Nice project John, in your experience, what would you advise on the difference in slot size to the circumference of the ball or bearing diameter?


----------



## mark greenbaum (Sep 26, 2010)

I've seen similar made with fresh green wood, then bent open, ball inserted, clamped to make straight again, and dried.


----------



## RÖENTGEEP (Feb 18, 2014)

mgdesigns said:


> I've seen similar made with fresh green wood, then bent open, ball inserted, clamped to make straight again, and dried.


+1 :wink:


----------



## hawkeye10 (Jul 28, 2015)

I have been meaning to make some of those for a long time. One question I have, did you put any kind of finish on it?


----------



## DesertRatTom (Jul 3, 2012)

I wish we had Mens Sheds around here. So many people its hard to connect.


----------



## Mufdi (Dec 30, 2011)

Steve Goode at Scrollworker.com has a detailed free plan and explanation - I think he used Bass wood. I used a piece of Jellution carver wood !!( that,s what it had marked on it) it was a light long straight grained wood.


----------



## RJT501Win (Apr 21, 2012)

Murtu01 said:


> Nice project John, in your experience, what would you advise on the difference in slot size to the circumference of the ball or bearing diameter?
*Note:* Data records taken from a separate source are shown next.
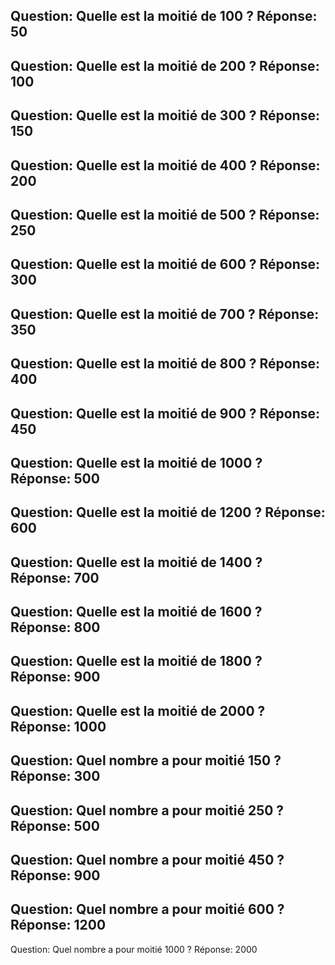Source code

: Question: Quelle est la moitié de $100$ ?
Réponse: $50$
---
Question: Quelle est la moitié de $200$ ?
Réponse: $100$
---
Question: Quelle est la moitié de $300$ ?
Réponse: $150$
---
Question: Quelle est la moitié de $400$ ?
Réponse: $200$
---
Question: Quelle est la moitié de $500$ ?
Réponse: $250$
---
Question: Quelle est la moitié de $600$ ?
Réponse: $300$
---
Question: Quelle est la moitié de $700$ ?
Réponse: $350$
---
Question: Quelle est la moitié de $800$ ?
Réponse: $400$
---
Question: Quelle est la moitié de $900$ ?
Réponse: $450$
---
Question: Quelle est la moitié de $1000$ ?
Réponse: $500$
---
Question: Quelle est la moitié de $1200$ ?
Réponse: $600$
---
Question: Quelle est la moitié de $1400$ ?
Réponse: $700$
---
Question: Quelle est la moitié de $1600$ ?
Réponse: $800$
---
Question: Quelle est la moitié de $1800$ ?
Réponse: $900$
---
Question: Quelle est la moitié de $2000$ ?
Réponse: $1000$
---
Question: Quel nombre a pour moitié $150$ ?
Réponse: $300$
---
Question: Quel nombre a pour moitié $250$ ?
Réponse: $500$
---
Question: Quel nombre a pour moitié $450$ ?
Réponse: $900$
---
Question: Quel nombre a pour moitié $600$ ?
Réponse: $1200$
---
Question: Quel nombre a pour moitié $1000$ ?
Réponse: $2000$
I found I needed to experiment because different grain also made a difference. I keep the slot as small as possible to add to the allusion.
Even sanding after drilling helps. The one in the photo's 5/8" ball 1/2" hole sanded out a fraction..

Cheers 
John T


----------



## RJT501Win (Apr 21, 2012)

hawkeye10 said:


> I have been meaning to make some of those for a long time. One question I have, did you put any kind of finish on it?


I used shellac because I have some mixed up and it seals the timber without hiding the grain, dries quick :smile: when it is past when it is 105 deg out side.:surprise:


----------